## 11.2 A 1Mb Embedded NOR Flash Memory with 39µW Program Power for mm-Scale High-Temperature Sensor Nodes

Qing Dong<sup>1</sup>, Yejoong Kim<sup>1</sup>, Inhee Lee<sup>1</sup>, Myungjoon Choi<sup>1</sup>, Ziyun Li<sup>1</sup>, Jingcheng Wang<sup>1</sup>, Kaiyuan Yang<sup>1</sup>, Yen-Po Chen<sup>1</sup>, Junjie Dong<sup>1</sup>, Minchang Cho<sup>1</sup>, Gyouho Kim<sup>1</sup>, Wei-Keng Chang<sup>2</sup>, Yun-Sheng Chen<sup>2</sup>, Yu-Der Chih<sup>2</sup>, David Blaauw<sup>1</sup>, Dennis Sylvester<sup>1</sup>

<sup>1</sup>University of Michigan, Ann Arbor, MI <sup>2</sup>TSMC, Hsinchu, Taiwan

Miniature sensor nodes are ideal for monitoring environmental conditions in emerging applications such as oil exploration. One key requirement for sensor nodes is embedded non-volatile memory for compact and retentive data storage in the event that the sensor power source is exhausted. Non-volatile memory also allows for near-zero standby power modes, which are particularly challenging to achieve at high temperatures when using SRAM in standby due to the exponential rise in leakage with temperature, which rapidly degrades battery life (Fig. 11.2.1).
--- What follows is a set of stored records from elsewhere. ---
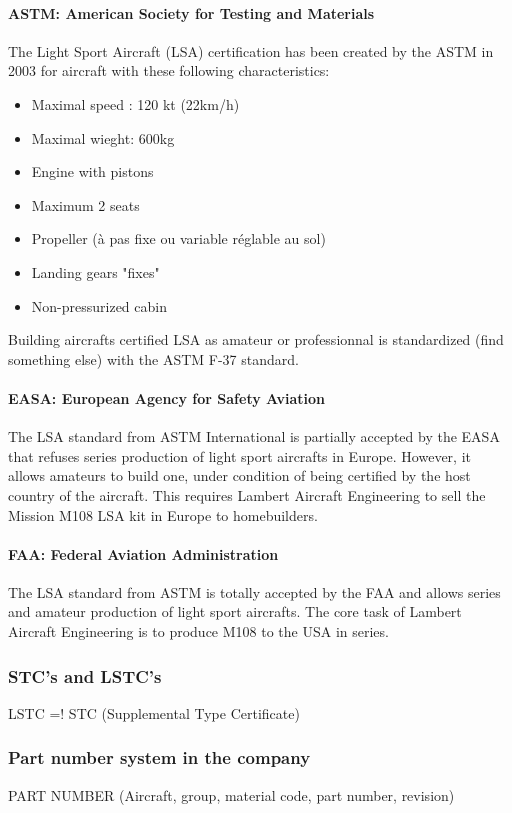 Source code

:\documentclass[11pt,a4paper]{report}
\begin{document}
\paragraph{ASTM: American Society for Testing and Materials}
The Light Sport Aircraft (LSA) certification has been created by the ASTM in 2003 for aircraft with these following characteristics:
\begin{itemize}
\item Maximal speed : 120 kt (22km/h)
\item Maximal wieght: 600kg
\item Engine with pistons
\item Maximum 2 seats
\item Propeller (à pas fixe ou variable réglable au sol)
\item Landing gears "fixes"
\item Non-pressurized cabin
\end{itemize}

\bigskip

Building aircrafts certified LSA as amateur or professionnal is standardized (find something else) with the ASTM F-37 standard.

\paragraph{EASA: European Agency for Safety Aviation}
The LSA standard from ASTM International is partially accepted by the EASA that refuses series production of light sport aircrafts in Europe. However, it allows amateurs to build one, under condition of being certified by the host country of the aircraft. This requires Lambert Aircraft Engineering to sell the Mission M108 LSA kit in Europe to homebuilders.

\paragraph{FAA: Federal Aviation Administration}
The LSA standard from ASTM is totally accepted by the FAA and allows series and amateur production of light sport aircrafts. The core task of Lambert Aircraft Engineering is to produce M108 to the USA in series.

\subsubsection{STC's and LSTC's}
LSTC =! STC (Supplemental Type Certificate)

\subsubsection{Part number system in the company} %
PART NUMBER (Aircraft, group, material code, part number, revision)
\end{document}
However, traditional NOR flash requires mW-level program and erase power, which cannot be sustained by mm-scale batteries with internal resistances >10k $\Omega$  To address this issue, we propose an ultra-low power NOR flash design and demonstrate its integration into a complete sensor system that is specifically designed for environmental monitoring under high temperature conditions: such as when injected into geothermal or oil wells.
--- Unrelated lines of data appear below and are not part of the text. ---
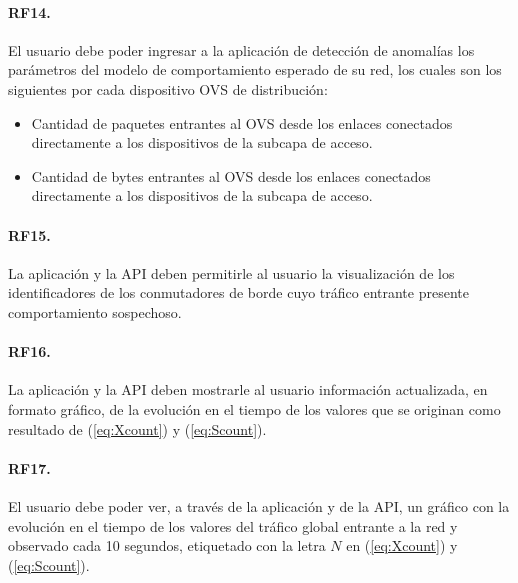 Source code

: \paragraph{RF14.} El usuario debe poder ingresar a la aplicación de detección de
anomalías los parámetros del modelo de comportamiento esperado de su red, los
cuales son los siguientes por cada dispositivo OVS de distribución:

\begin{itemize}
\item{Cantidad de paquetes entrantes al OVS desde los enlaces conectados
    directamente a los dispositivos de la subcapa de acceso.}
\item{Cantidad de bytes entrantes al OVS desde los enlaces conectados
    directamente a los dispositivos de la subcapa de acceso.}
\end{itemize}

\paragraph{RF15.} La aplicación y la API deben permitirle al usuario la
visualización de los identificadores de los conmutadores de borde cuyo tráfico
entrante presente comportamiento sospechoso.
\paragraph{RF16.} La aplicación y la API deben mostrarle al usuario información actualizada, en formato gráfico, de la evolución en el tiempo de los
valores que se originan como resultado de (\ref{eq:Xcount}) y (\ref{eq:Scount}).
\paragraph{RF17.} El usuario debe poder ver, a través de la aplicación y de la
API, un gráfico con la evolución en el tiempo de los valores del tráfico global entrante a la red y observado cada 10 segundos, etiquetado con la letra \textbf{\(N\)} en
(\ref{eq:Xcount}) y (\ref{eq:Scount}).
The proposed flash design reduces power consumption by using a combined Dickson and ladder pump topology and low-parasitic MIM capacitors to generate 13V with 73% power efficiency, and a cross-sampling current sense amplifier (SA) that doubles the sensing margin. Measured program and erase energy is 49pJ/b and 9.4pJ/b, resulting in a  $30\times$  and  $22\times$  reduction compared to a standard flash macro. Program power is  $39\mu$ W and  $82\mu$ W at  $25^{\circ}$ C and  $125^{\circ}$ C, enabling a miniature sensor node system to be powered by only two  $8\mu$ Ah batteries. The complete measured system is  $3.88\times1.70\times1.85$ mm<sup>3</sup> and consumes only 190nW of power at  $125^{\circ}$ C in the flash-enabled deep sleep mode, resulting in a  $63\times$  power reduction compared to a conventional sensor design.
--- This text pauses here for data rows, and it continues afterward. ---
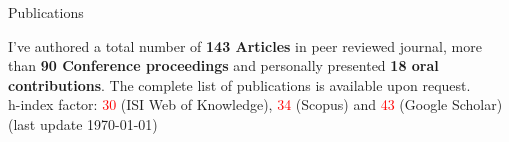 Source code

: \begin{cvblock}{Publications}
\end{cvblock}
I've authored a total number of \textbf{143 Articles} in peer reviewed journal,
more than \textbf{90 Conference proceedings} and personally presented \textbf{18 oral
contributions}. The complete list of publications is available upon request. \\
h-index factor: \textcolor{red}{30} (ISI Web of Knowledge),
\textcolor{red}{34} (Scopus) and \textcolor{red}{43} 
(Google Scholar) (last update \today)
Embedded split-gate NOR flash requires >10V for hot-carrier-injection-based program and tunneling-based erase. Circuits to generate these high voltages dominate the write power [1,2]. A cross-coupled Dickson charge pump offers the best power efficiency, but the voltage across the flying capacitor increases linearly in each stage, making it necessary to use high-voltage MOS capacitors. However, these HV MOS capacitors have a parasitic/useful capacitance ratio of 46% (NMOS) and 18% (PMOS), lowering pump efficiency [3]. MIM capacitors offer a very low (1%) parasitic loss, but are limited to <3.6V operation. Using a combined Dickson and Cockcroft-Walton ladder pump [3] (Fig. 11.2.2) allows MIM capacitors to be used while maintaining high power efficiency. A single-stage Dickson pump and a four-stage ladder structure generate an output voltage of 13V. A PMOS body switch is used to avoid diode leakage through the N-well, and a regulation loop is used to stabilize the output voltage. The regulation circuit uses a dual- $V_{nn}$ approach (1.2V and 2.5V) to reduce power by 30%. A V<sub>r</sub>-based voltage reference generation circuit [4] provides  $V_{ref}$  with sub-nW power consumption. Start-up, erase and program operations need a high VCO frequency (>15MHz) to stabilize  $V_{out}$  and hence a high-BW amplifier is required. However, read and standby modes do not require a high-BW amplifier, and therefore amplifier tail current can be lowered in these modes, reducing the total standby power by ~2x. A highresistance diode-chain divider requires low power, but has a long stabilization time. To address this issue, capacitors are placed in parallel with the diode chain to stabilize the loop within 1µs. Figure 11.2.2 shows the 73% peak-power efficiency of the pump loop. The pump itself reduces power by ~4× compared with the baseline design; the whole loop achieves ~7× power reduction using all of the low-power methods mentioned above.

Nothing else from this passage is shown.